*Task instructions*: Copy the entries exactly. Leave out any pictures.
——
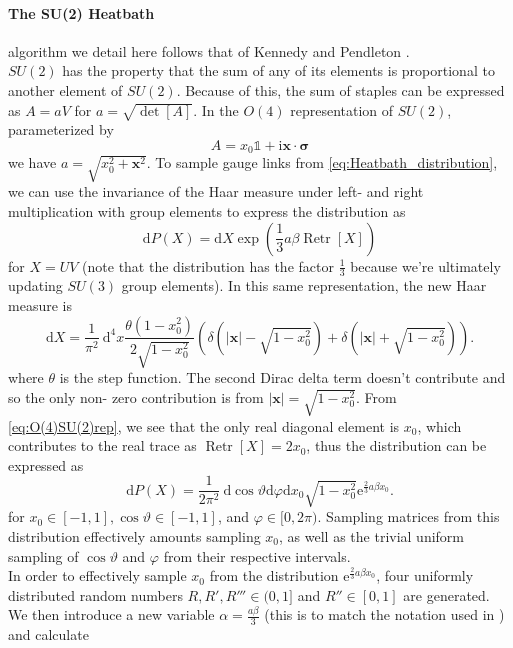 \documentclass[a4paper,10pt]{book}
\begin{document}
\paragraph{The SU(2) Heatbath} algorithm we detail here follows that of Kennedy and Pendleton \cite{KENNEDY1985393}.\\$SU(2)$ has the property that the sum of any of its elements is proportional to another element of $SU(2)$. Because of this, the sum of staples can be expressed as $A = aV$ for $a=\sqrt{\operatorname{det}[A]}$. In the $O(4)$ representation of $SU(2)$, parameterized by 
\begin{equation}\label{eq:O(4)SU(2)rep}
A=x_{0} \mathbb{1}+\mathrm{i} \boldsymbol{x} \cdot \boldsymbol{\sigma}
\end{equation}
we have $a = \sqrt{x_0^2 +\mathbf{x}^2}$. To sample gauge links from \eqref{eq:Heatbath_distribution}, we can use the invariance of the Haar measure under left- and right multiplication with group elements to express the distribution as
\begin{equation}
\mathrm{d} P(X)=\mathrm{d} X \exp \left(\frac{1}{3} a \beta \operatorname{Retr}[X]\right)
\end{equation}
for $X = UV$ (note that the distribution has the factor $\frac{1}{3}$ because we're ultimately updating $SU(3)$ group elements). In this same representation, the new Haar measure is
\begin{equation}
\mathrm{d} X=\frac{1}{\pi^{2}} \mathrm{~d}^{4} x \frac{\theta\left(1-x_{0}^{2}\right)}{2 \sqrt{1-x_{0}^{2}}}\left(\delta\left(|\boldsymbol{x}|-\sqrt{1-x_{0}^{2}}\right)+\delta\left(|\boldsymbol{x}|+\sqrt{1-x_{0}^{2}}\right)\right).
\end{equation}
where $\theta$ is the step function. The second Dirac delta term doesn't contribute
and so the only non- zero contribution is from $|\boldsymbol{x}| = \sqrt{1-x_{0}^{2}}$. From \eqref{eq:O(4)SU(2)rep}, we see that the only real diagonal element is $x_0$, which contributes to the real trace as $\operatorname{Retr}[X] = 2x_0$, thus the distribution can be expressed as 
\begin{equation}
\mathrm{d} P(X)=\frac{1}{2 \pi^{2}} \mathrm{~d} \cos \vartheta \mathrm{d} \varphi \mathrm{d} x_{0} \sqrt{1-x_{0}^{2}} \mathrm{e}^{\frac{2}{3}a \beta x_{0}}.
\end{equation}
for $x_{0} \in[-1,1], \cos \vartheta \in[-1,1]$, and $\varphi \in[0,2 \pi)$.
Sampling matrices from this distribution effectively amounts sampling $ x_{0}$, as well as the trivial uniform sampling of $\cos \vartheta$ and $\varphi$ from their respective intervals.\\In order to effectively sample $x_0$ from the distribution $\mathrm{e}^{\frac{2}{3}a \beta x_{0}}$, four uniformly distributed random numbers $R,R',R''' \in (0,1]$ and $R''\in [0,1]$ are generated. We then introduce a new variable $\alpha =\frac{a\beta}{3} $ (this is to match the notation used in \cite{KENNEDY1985393}) and calculate 
\end{document}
——
*Task answer*:
 \documentclass[a4paper,10pt]{book}
\begin{document}
\paragraph{The SU(2) Heatbath} algorithm we detail here follows that of Kennedy and Pendleton \cite{KENNEDY1985393}.\\$SU(2)$ has the property that the sum of any of its elements is proportional to another element of $SU(2)$. Because of this, the sum of staples can be expressed as $A = aV$ for $a=\sqrt{\operatorname{det}[A]}$. In the $O(4)$ representation of $SU(2)$, parameterized by 
\begin{equation}\label{eq:O(4)SU(2)rep}
A=x_{0} \mathbb{1}+\mathrm{i} \boldsymbol{x} \cdot \boldsymbol{\sigma}
\end{equation}
we have $a = \sqrt{x_0^2 +\mathbf{x}^2}$. To sample gauge links from \eqref{eq:Heatbath_distribution}, we can use the invariance of the Haar measure under left- and right multiplication with group elements to express the distribution as
\begin{equation}
\mathrm{d} P(X)=\mathrm{d} X \exp \left(\frac{1}{3} a \beta \operatorname{Retr}[X]\right)
\end{equation}
for $X = UV$ (note that the distribution has the factor $\frac{1}{3}$ because we're ultimately updating $SU(3)$ group elements). In this same representation, the new Haar measure is
\begin{equation}
\mathrm{d} X=\frac{1}{\pi^{2}} \mathrm{~d}^{4} x \frac{\theta\left(1-x_{0}^{2}\right)}{2 \sqrt{1-x_{0}^{2}}}\left(\delta\left(|\boldsymbol{x}|-\sqrt{1-x_{0}^{2}}\right)+\delta\left(|\boldsymbol{x}|+\sqrt{1-x_{0}^{2}}\right)\right).
\end{equation}
where $\theta$ is the step function. The second Dirac delta term doesn't contribute
and so the only non- zero contribution is from $|\boldsymbol{x}| = \sqrt{1-x_{0}^{2}}$. From \eqref{eq:O(4)SU(2)rep}, we see that the only real diagonal element is $x_0$, which contributes to the real trace as $\operatorname{Retr}[X] = 2x_0$, thus the distribution can be expressed as 
\begin{equation}
\mathrm{d} P(X)=\frac{1}{2 \pi^{2}} \mathrm{~d} \cos \vartheta \mathrm{d} \varphi \mathrm{d} x_{0} \sqrt{1-x_{0}^{2}} \mathrm{e}^{\frac{2}{3}a \beta x_{0}}.
\end{equation}
for $x_{0} \in[-1,1], \cos \vartheta \in[-1,1]$, and $\varphi \in[0,2 \pi)$.
Sampling matrices from this distribution effectively amounts sampling $ x_{0}$, as well as the trivial uniform sampling of $\cos \vartheta$ and $\varphi$ from their respective intervals.\\In order to effectively sample $x_0$ from the distribution $\mathrm{e}^{\frac{2}{3}a \beta x_{0}}$, four uniformly distributed random numbers $R,R',R''' \in (0,1]$ and $R''\in [0,1]$ are generated. We then introduce a new variable $\alpha =\frac{a\beta}{3} $ (this is to match the notation used in \cite{KENNEDY1985393}) and calculate 
\end{document}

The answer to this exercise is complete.